**TASK BRIEF:** Using the records below, output the stretch that opens with the line containing "plus pions (charged" and closes with the line containing "in the tau identification", exactly and including both lines, with nothing more.

Records excerpted from a collection:
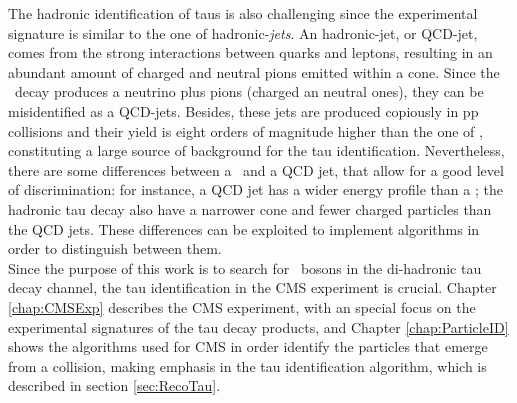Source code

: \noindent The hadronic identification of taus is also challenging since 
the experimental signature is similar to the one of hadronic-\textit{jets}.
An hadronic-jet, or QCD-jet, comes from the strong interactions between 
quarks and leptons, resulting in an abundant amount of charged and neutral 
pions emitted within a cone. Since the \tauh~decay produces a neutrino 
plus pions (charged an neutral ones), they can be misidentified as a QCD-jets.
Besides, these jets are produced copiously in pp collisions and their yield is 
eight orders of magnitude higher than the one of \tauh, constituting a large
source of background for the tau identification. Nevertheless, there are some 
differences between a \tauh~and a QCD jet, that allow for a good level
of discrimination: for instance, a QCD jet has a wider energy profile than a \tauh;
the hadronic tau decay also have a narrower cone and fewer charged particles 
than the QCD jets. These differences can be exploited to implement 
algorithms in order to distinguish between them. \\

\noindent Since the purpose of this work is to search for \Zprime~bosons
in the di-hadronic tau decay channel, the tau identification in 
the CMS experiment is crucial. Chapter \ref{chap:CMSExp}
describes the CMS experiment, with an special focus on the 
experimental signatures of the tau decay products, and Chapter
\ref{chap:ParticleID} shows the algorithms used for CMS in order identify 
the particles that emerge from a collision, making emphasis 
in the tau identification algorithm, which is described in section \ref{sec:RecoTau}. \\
...
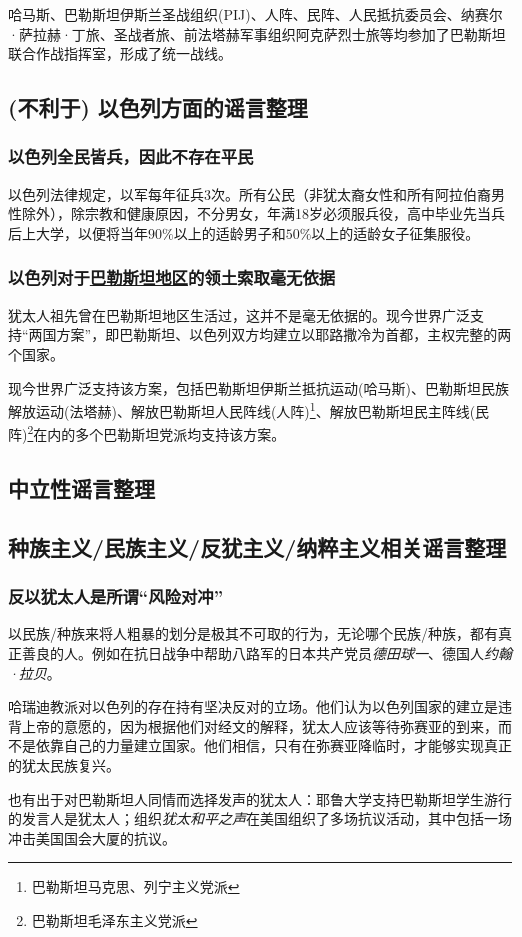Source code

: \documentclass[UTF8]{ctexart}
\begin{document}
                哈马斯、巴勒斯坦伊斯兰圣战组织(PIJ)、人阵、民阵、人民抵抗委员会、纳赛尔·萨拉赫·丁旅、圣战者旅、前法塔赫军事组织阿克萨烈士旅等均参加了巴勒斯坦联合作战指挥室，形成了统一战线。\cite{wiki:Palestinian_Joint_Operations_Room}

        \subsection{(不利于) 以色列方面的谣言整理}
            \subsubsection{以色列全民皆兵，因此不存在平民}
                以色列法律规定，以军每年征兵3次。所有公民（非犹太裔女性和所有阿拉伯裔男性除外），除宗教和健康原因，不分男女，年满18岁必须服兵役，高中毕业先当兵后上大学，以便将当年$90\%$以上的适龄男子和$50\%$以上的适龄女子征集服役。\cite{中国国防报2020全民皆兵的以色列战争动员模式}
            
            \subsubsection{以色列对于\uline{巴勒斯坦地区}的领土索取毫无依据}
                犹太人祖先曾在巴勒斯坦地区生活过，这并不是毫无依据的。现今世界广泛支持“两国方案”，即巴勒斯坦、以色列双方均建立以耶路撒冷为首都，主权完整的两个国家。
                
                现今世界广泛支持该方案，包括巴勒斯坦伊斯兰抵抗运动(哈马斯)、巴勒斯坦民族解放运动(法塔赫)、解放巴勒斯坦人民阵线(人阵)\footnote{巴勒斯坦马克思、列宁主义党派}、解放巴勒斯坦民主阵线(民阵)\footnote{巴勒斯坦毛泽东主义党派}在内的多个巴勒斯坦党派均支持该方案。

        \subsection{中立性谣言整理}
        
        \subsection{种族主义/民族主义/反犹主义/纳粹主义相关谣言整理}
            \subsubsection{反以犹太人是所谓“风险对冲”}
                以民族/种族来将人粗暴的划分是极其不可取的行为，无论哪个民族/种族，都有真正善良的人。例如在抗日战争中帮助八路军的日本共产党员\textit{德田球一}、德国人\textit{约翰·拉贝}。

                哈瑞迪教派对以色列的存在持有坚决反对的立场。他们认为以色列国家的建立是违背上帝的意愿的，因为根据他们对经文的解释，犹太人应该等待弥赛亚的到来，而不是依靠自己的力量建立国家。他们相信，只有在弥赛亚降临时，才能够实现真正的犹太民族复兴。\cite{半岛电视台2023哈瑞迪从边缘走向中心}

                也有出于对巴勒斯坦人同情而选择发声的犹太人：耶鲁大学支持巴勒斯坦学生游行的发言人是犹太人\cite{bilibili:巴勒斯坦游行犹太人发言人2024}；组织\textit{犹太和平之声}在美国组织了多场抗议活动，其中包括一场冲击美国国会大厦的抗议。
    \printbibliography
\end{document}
---
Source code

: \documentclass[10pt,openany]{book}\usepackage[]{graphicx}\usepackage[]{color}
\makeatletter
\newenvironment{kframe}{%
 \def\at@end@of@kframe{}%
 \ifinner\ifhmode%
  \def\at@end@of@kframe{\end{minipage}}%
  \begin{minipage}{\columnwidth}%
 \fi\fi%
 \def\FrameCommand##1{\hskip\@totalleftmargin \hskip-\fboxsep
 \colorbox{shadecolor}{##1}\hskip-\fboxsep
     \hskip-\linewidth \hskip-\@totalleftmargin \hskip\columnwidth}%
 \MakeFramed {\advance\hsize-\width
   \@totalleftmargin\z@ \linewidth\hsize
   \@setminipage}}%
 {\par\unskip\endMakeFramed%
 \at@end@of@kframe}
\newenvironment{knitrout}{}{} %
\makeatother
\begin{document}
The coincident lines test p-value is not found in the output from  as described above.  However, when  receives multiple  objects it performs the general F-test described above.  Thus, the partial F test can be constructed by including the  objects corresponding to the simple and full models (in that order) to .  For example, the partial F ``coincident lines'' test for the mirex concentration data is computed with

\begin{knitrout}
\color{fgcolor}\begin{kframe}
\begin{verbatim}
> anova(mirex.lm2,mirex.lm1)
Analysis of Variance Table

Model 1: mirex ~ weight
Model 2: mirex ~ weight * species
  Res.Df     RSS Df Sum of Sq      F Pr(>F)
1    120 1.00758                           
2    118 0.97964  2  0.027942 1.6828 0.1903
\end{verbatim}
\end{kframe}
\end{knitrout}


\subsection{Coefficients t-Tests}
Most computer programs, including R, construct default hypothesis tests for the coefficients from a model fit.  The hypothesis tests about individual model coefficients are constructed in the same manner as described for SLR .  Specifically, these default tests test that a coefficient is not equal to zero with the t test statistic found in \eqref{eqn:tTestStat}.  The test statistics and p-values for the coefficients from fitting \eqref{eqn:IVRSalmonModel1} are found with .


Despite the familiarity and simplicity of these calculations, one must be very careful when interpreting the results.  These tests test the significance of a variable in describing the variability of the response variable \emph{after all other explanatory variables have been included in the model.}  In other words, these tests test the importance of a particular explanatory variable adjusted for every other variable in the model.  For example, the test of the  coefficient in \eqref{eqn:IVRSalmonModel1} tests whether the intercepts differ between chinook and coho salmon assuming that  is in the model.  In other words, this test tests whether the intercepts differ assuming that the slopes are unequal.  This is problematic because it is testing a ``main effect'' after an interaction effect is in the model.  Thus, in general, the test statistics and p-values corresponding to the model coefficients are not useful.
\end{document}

**SOLUTION:**
plus pions (charged an neutral ones), they can be misidentified as a QCD-jets.
Besides, these jets are produced copiously in pp collisions and their yield is 
eight orders of magnitude higher than the one of \tauh, constituting a large
source of background for the tau identification. Nevertheless, there are some 
differences between a \tauh~and a QCD jet, that allow for a good level
of discrimination: for instance, a QCD jet has a wider energy profile than a \tauh;
the hadronic tau decay also have a narrower cone and fewer charged particles 
than the QCD jets. These differences can be exploited to implement 
algorithms in order to distinguish between them. \\

\noindent Since the purpose of this work is to search for \Zprime~bosons
in the di-hadronic tau decay channel, the tau identification in 
the CMS experiment is crucial. Chapter \ref{chap:CMSExp}
describes the CMS experiment, with an special focus on the 
experimental signatures of the tau decay products, and Chapter
\ref{chap:ParticleID} shows the algorithms used for CMS in order identify 
the particles that emerge from a collision, making emphasis 
in the tau identification algorithm, which is described in section \ref{sec:RecoTau}. \\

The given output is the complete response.